Cette réponse du Conseil paraît un peu simple et commode, car il n'est pas douteux que dans l'esprit même du législateur la majoration en question est à la fois une sanction pour le bailleur qui retient sans juste motif le dépôt de garantie et qui serait nécessairement de mauvaise foi, et une réparation pour l'ancien locataire qui en attend le remboursement. Le quantum de la majoration dépend non pas du montant de la somme à restituer mais du montant du loyer mensuel, lequel peut être sans rapport avec ce montant, comme dans le cas d'espèce soumis au Conseil.
D'ailleurs, même après cet arrêt, la Cour de cassation a continué d'évoquer la majoration du dépôt de garantie comme une pénalité (Civ, 3ème, 31 mai 2019, n° 17-18.069, Publié).
7. En réalité, les principes en cause ici n'ont pas une valeur constitutionnelle. Sont en jeu, non pas les règles relatives à la sanction ou au droit de propriété, mais plutôt le principe civil de la réparation intégrale du préjudice, qui exclut que l'indemnisation d'un préjudice puisse conduire à un enrichissement, d'une part, et le pouvoir du juge d'apprécier souverainement la réalité d'un préjudice et le montant de la réparation, de l'autre.
Le texte serait moins discutable si le législateur, libéré d'un parti-pris défavorable au bailleur, avait pris certaines précautions. On se bornera à deux suggestions.
En premier lieu, il conviendrait de distinguer les bailleurs de bonne et de mauvaise foi. Que le juge soit en désaccord partiel avec la valeur des réparations locatives avancée par le bailleur, ne suffit pas à établir la mauvaise foi de ce dernier. La majoration du dépôt de garantie à restituer par référence au loyer mensuel ne devrait pouvoir être opérée que si le juge caractérise, au regard des circonstances concrètes, la mauvaise foi du bailleur.

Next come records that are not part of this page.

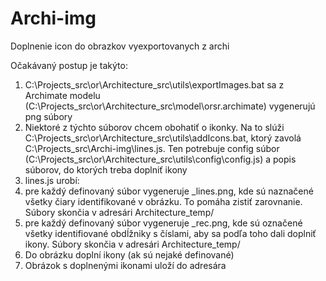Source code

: # Archi-img
Doplnenie icon do obrazkov vyexportovanych z archi

Očakávaný postup je takýto:
1. C:\Projects_src\or\Architecture_src\utils\exportImages.bat sa z Archimate modelu (C:\Projects_src\or\Architecture_src\model\orsr.archimate) vygenerujú png súbory
2. Niektoré z týchto súborov chcem obohatiť o ikonky. Na to slúži C:\Projects_src\or\Architecture_src\utils\addIcons.bat, ktorý zavolá C:\Projects_src\Archi-img\lines.js. Ten potrebuje config súbor (C:\Projects_src\or\Architecture_src\utils\config\config.js) a popis súborov, do ktorých treba doplniť ikony
3. lines.js urobí:
  1. pre každý definovaný súbor vygeneruje <subor>_lines.png, kde sú naznačené všetky čiary identifikované v obrázku. To pomáha zistiť zarovnanie. Súbory skončia v adresári Architecture_temp/
  2. pre každý definovaný súbor vygeneruje <subor>_rec.png, kde sú označené všetky identifiované obdĺžniky s číslami, aby sa podľa toho dali doplniť ikony. Súbory skončia v adresári Architecture_temp/
  3. Do obrázku doplní ikony (ak sú nejaké definované)
  4. Obrázok s doplnenými ikonami uloží do adresára
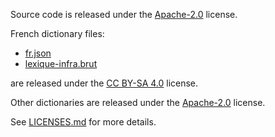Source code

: Source code is released under the [Apache-2.0](/LICENSE) license.

French dictionary files:

- [fr.json](./src/fr/fr.json)
- [lexique-infra.brut](./scripts/data/lexique-infra.brut)

are released under the [CC BY-SA 4.0](https://creativecommons.org/licenses/by-sa/4.0/) license.

Other dictionaries are released under the [Apache-2.0](/LICENSE) license.

See [LICENSES.md](./scripts/data/LICENSES.md) for more details.
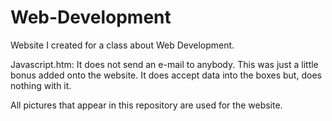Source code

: # Web-Development
Website I created for a class about Web Development. 

Javascript.htm: It does not send an e-mail to anybody. This was just a little bonus added onto the website. It does accept data into the boxes but, does nothing with it.

All pictures that appear in this repository are used for the website.  
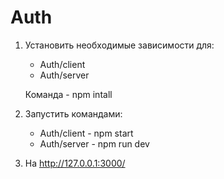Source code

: # Auth

1. Установить необходимые зависимости для:
    * Auth/client
    * Auth/server

    Команда   -   npm intall

2. Запустить командами:
    * Auth/client   -   npm start
    * Auth/server   -   npm run dev

3. На http://127.0.0.1:3000/

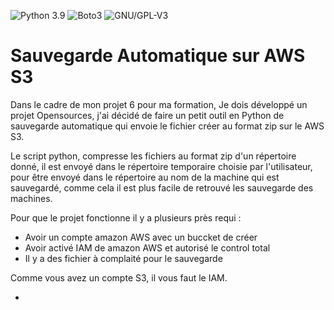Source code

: ![Python 3.9](https://img.shields.io/badge/python-3.9%2B-green)
![Boto3](https://img.shields.io/badge/boto3-AWS_S3-yellow)
![GNU/GPL-V3](https://img.shields.io/badge/GNU-GPLv3-blue)

# Sauvegarde Automatique sur AWS S3

Dans le cadre de mon projet 6 pour ma formation, Je dois développé un projet Opensources, j'ai décidé de faire un petit outil en Python de sauvegarde automatique qui envoie le fichier créer au format zip sur le AWS S3.

Le script python, compresse les fichiers au format zip d'un répertoire donné, il est envoyé dans le répertoire temporaire choisie par l'utilisateur, pour être envoyé dans le répertoire au nom de la machine qui est sauvegardé, comme cela il est plus facile de retrouvé les sauvegarde des machines.

Pour que le projet fonctionne il y a plusieurs près requi :

  - Avoir un compte amazon AWS avec un buccket de créer
  - Avoir activé IAM de amazon AWS et autorisé le control total
  - Il y a des fichier à complaité pour le sauvegarde

Comme vous avez un compte S3, il vous faut le IAM.

  - 
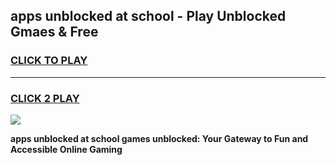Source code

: 
## apps unblocked at school - Play Unblocked Gmaes & Free
<h3>
<a href="https://news.freeplayer.one?title=apps_unblocked_at_school&ref=23F">CLICK TO PLAY</a></h3>
<hr>

<h3>
<a href="https://news.freeplayer.one?title=apps_unblocked_at_school&ref=23F">CLICK 2 PLAY</a>
  
</h3>

<a href="https://news.freeplayer.one?title=apps_unblocked_at_school&ref=23F/"><img src="https://clearcache.store/games.png"></a>


**apps unblocked at school games unblocked: Your Gateway to Fun and Accessible Online Gaming**
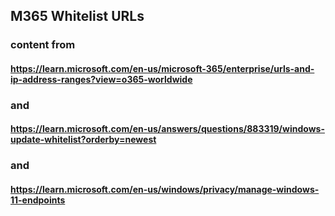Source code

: ## M365 Whitelist URLs


### content from
#### https://learn.microsoft.com/en-us/microsoft-365/enterprise/urls-and-ip-address-ranges?view=o365-worldwide

### and

#### https://learn.microsoft.com/en-us/answers/questions/883319/windows-update-whitelist?orderby=newest

### and

#### https://learn.microsoft.com/en-us/windows/privacy/manage-windows-11-endpoints
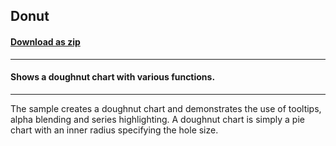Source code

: ## Donut
#### [Download as zip](https://minhaskamal.github.io/DownGit/#/home?url=https://github.com/GrapeCity/ComponentOne-WinForms-Samples/tree/master/NetFramework\Charts\CS\Donut)
____
#### Shows a doughnut chart with various functions.
____
The sample creates a doughnut chart and demonstrates the use of tooltips, alpha blending and series highlighting.  A doughnut chart is simply a pie chart with an inner radius specifying the hole size. 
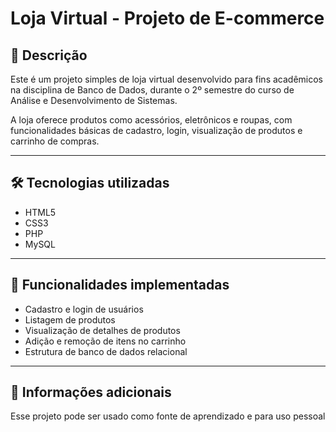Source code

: # Loja Virtual - Projeto de E-commerce 
## 📌 Descrição
Este é um projeto simples de loja virtual desenvolvido para fins acadêmicos na disciplina de Banco de Dados, durante o 2º semestre do curso de Análise e Desenvolvimento de Sistemas.

A loja oferece produtos como acessórios, eletrônicos e roupas, com funcionalidades básicas de cadastro, login, visualização de produtos e carrinho de compras.

---

## 🛠 Tecnologias utilizadas
- HTML5
- CSS3
- PHP
- MySQL

---

## 📂 Funcionalidades implementadas
- Cadastro e login de usuários
- Listagem de produtos
- Visualização de detalhes de produtos
- Adição e remoção de itens no carrinho
- Estrutura de banco de dados relacional

---

## 📕 Informações adicionais
Esse projeto pode ser usado como fonte de aprendizado e para uso pessoal
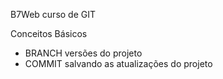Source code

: B7Web curso de GIT

Conceitos Básicos
- BRANCH versões do projeto
- COMMIT salvando as atualizações do projeto 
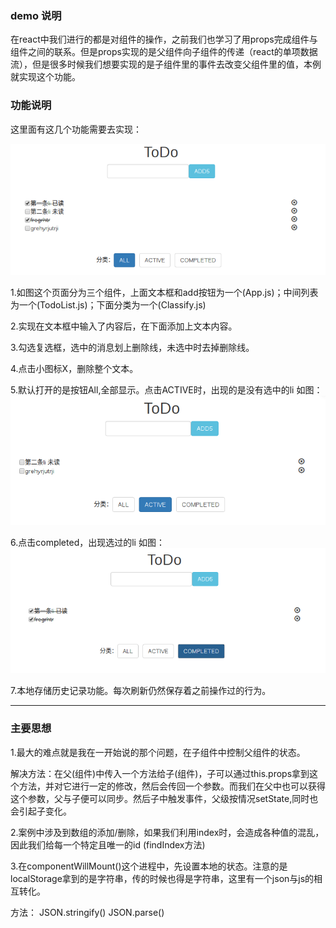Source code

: ### demo 说明
在react中我们进行的都是对组件的操作，之前我们也学习了用props完成组件与组件之间的联系。但是props实现的是父组件向子组件的传递（react的单项数据流），但是很多时候我们想要实现的是子组件里的事件去改变父组件里的值，本例就实现这个功能。
### 功能说明
这里面有这几个功能需要去实现：

![img](all.png)

1.如图这个页面分为三个组件，上面文本框和add按钮为一个(App.js)；中间列表为一个(TodoList.js)；下面分类为一个(Classify.js)

2.实现在文本框中输入了内容后，在下面添加上文本内容。

3.勾选复选框，选中的消息划上删除线，未选中时去掉删除线。

4.点击小图标X，删除整个文本。

5.默认打开的是按钮All,全部显示。点击ACTIVE时，出现的是没有选中的li
如图：![img](未读.png)

6.点击completed，出现选过的li
如图：![img](已读.png)

7.本地存储历史记录功能。每次刷新仍然保存着之前操作过的行为。

---
### 主要思想
1.最大的难点就是我在一开始说的那个问题，在子组件中控制父组件的状态。

解决方法：在父(组件)中传入一个方法给子(组件)，子可以通过this.props拿到这个方法，并对它进行一定的修改，然后会传回一个参数。而我们在父中也可以获得这个参数，父与子便可以同步。然后子中触发事件，父级按情况setState,同时也会引起子变化。

2.案例中涉及到数组的添加/删除，如果我们利用index时，会造成各种值的混乱，因此我们给每一个特定且唯一的id (findIndex方法)

3.在componentWillMount()这个进程中，先设置本地的状态。注意的是localStorage拿到的是字符串，传的时候也得是字符串，这里有一个json与js的相互转化。

方法：
JSON.stringify()
JSON.parse()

En second lieu, s'il apparaît que le dépôt de garantie doit être restitué en tout ou partie mais que le bailleur n'est pas de mauvaise foi, on peut concevoir qu'une majoration automatique intervienne mais par référence, non pas au loyer, mais à la somme due par le bailleur et dont celui-ci a retardé le remboursement. La somme à restituer effectivement pourrait être augmentée de 10 % par mois dès l'écoulement du délai d’un ou deux mois après la remise des clés. C'est déjà un taux d'intérêt très confortable...

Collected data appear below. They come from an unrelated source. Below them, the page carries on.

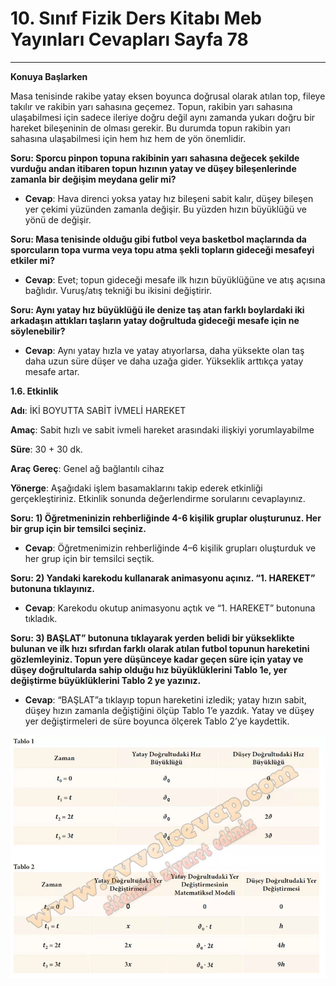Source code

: # 10. Sınıf Fizik Ders Kitabı Meb Yayınları Cevapları Sayfa 78

---

**Konuya Başlarken**

Masa tenisinde rakibe yatay eksen boyunca doğrusal olarak atılan top, fileye takılır ve rakibin yarı sahasına geçemez. Topun, rakibin yarı sahasına ulaşabilmesi için sadece ileriye doğru değil aynı zamanda yukarı doğru bir hareket bileşeninin de olması gerekir. Bu durumda topun rakibin yarı sahasına ulaşabilmesi için hem hız hem de yön önemlidir.

**Soru: Sporcu pinpon topuna rakibinin yarı sahasına değecek şekilde vurduğu andan itibaren topun hızının yatay ve düşey bileşenlerinde zamanla bir değişim meydana gelir mi?**

-   **Cevap**: Hava direnci yoksa yatay hız bileşeni sabit kalır, düşey bileşen yer çekimi yüzünden zamanla değişir. Bu yüzden hızın büyüklüğü ve yönü de değişir.

**Soru: Masa tenisinde olduğu gibi futbol veya basketbol maçlarında da sporcuların topa vurma veya topu atma şekli topların gideceği mesafeyi etkiler mi?**

-   **Cevap**: Evet; topun gideceği mesafe ilk hızın büyüklüğüne ve atış açısına bağlıdır. Vuruş/atış tekniği bu ikisini değiştirir.

**Soru: Aynı yatay hız büyüklüğü ile denize taş atan farklı boylardaki iki arkadaşın attıkları taşların yatay doğrultuda gideceği mesafe için ne söylenebilir?**

-   **Cevap**: Aynı yatay hızla ve yatay atıyorlarsa, daha yüksekte olan taş daha uzun süre düşer ve daha uzağa gider. Yükseklik arttıkça yatay mesafe artar.

**1.6. Etkinlik**

**Adı**: İKİ BOYUTTA SABİT İVMELİ HAREKET

**Amaç**: Sabit hızlı ve sabit ivmeli hareket arasındaki ilişkiyi yorumlayabilme

**Süre**: 30 + 30 dk.

**Araç Gereç**: Genel ağ bağlantılı cihaz

**Yönerge**: Aşağıdaki işlem basamaklarını takip ederek etkinliği gerçekleştiriniz. Etkinlik sonunda değerlendirme sorularını cevaplayınız.

**Soru: 1) Öğretmeninizin rehberliğinde 4-6 kişilik gruplar oluşturunuz. Her bir grup için bir temsilci seçiniz.**

-   **Cevap**: Öğretmenimizin rehberliğinde 4–6 kişilik grupları oluşturduk ve her grup için bir temsilci seçtik.

**Soru: 2) Yandaki karekodu kullanarak animasyonu açınız. “1. HAREKET” butonuna tıklayınız.**

-   **Cevap**: Karekodu okutup animasyonu açtık ve “1. HAREKET” butonuna tıkladık.

**Soru: 3) BAŞLAT” butonuna tıklayarak yerden belidi bir yükseklikte bulunan ve ilk hızı sıfırdan farklı olarak atılan futbol topunun hareketini gözlemleyiniz. Topun yere düşünceye kadar geçen süre için yatay ve düşey doğrultularda sahip olduğu hız büyüklüklerini Tablo 1e, yer değiştirme büyüklüklerini Tablo 2 ye yazınız.**

-   **Cevap**: “BAŞLAT”a tıklayıp topun hareketini izledik; yatay hızın sabit, düşey hızın zamanla değiştiğini ölçüp Tablo 1’e yazdık. Yatay ve düşey yer değiştirmeleri de süre boyunca ölçerek Tablo 2’ye kaydettik.

![Image 1](./image_1.webp)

Ainsi, le législateur pourrait remplir son objectif d'inciter les bailleurs à restituer dans les meilleurs délais ce qu'ils doivent sur le dépôt de garantie, sans donner l'impression de les pourchasser d'une secrète vindicte.
Dans l'attente d'une éventuelle modification de la loi, le conseil à donner aux bailleurs en cas de réserves sur l'état de réparations locatives des locaux loués et de rétention du dépôt de garantie, est d'utiliser le délai de deux mois à compter de la remise des clés pour faire constater l'état du logement et faire évaluer aussi sérieusement que possible le montant des réparations locatives par un ou plusieurs professionnel, de manière à disposer d'éléments de preuve indiscutables justifiant la décision de non restitution (totale ou partielle) de la caution.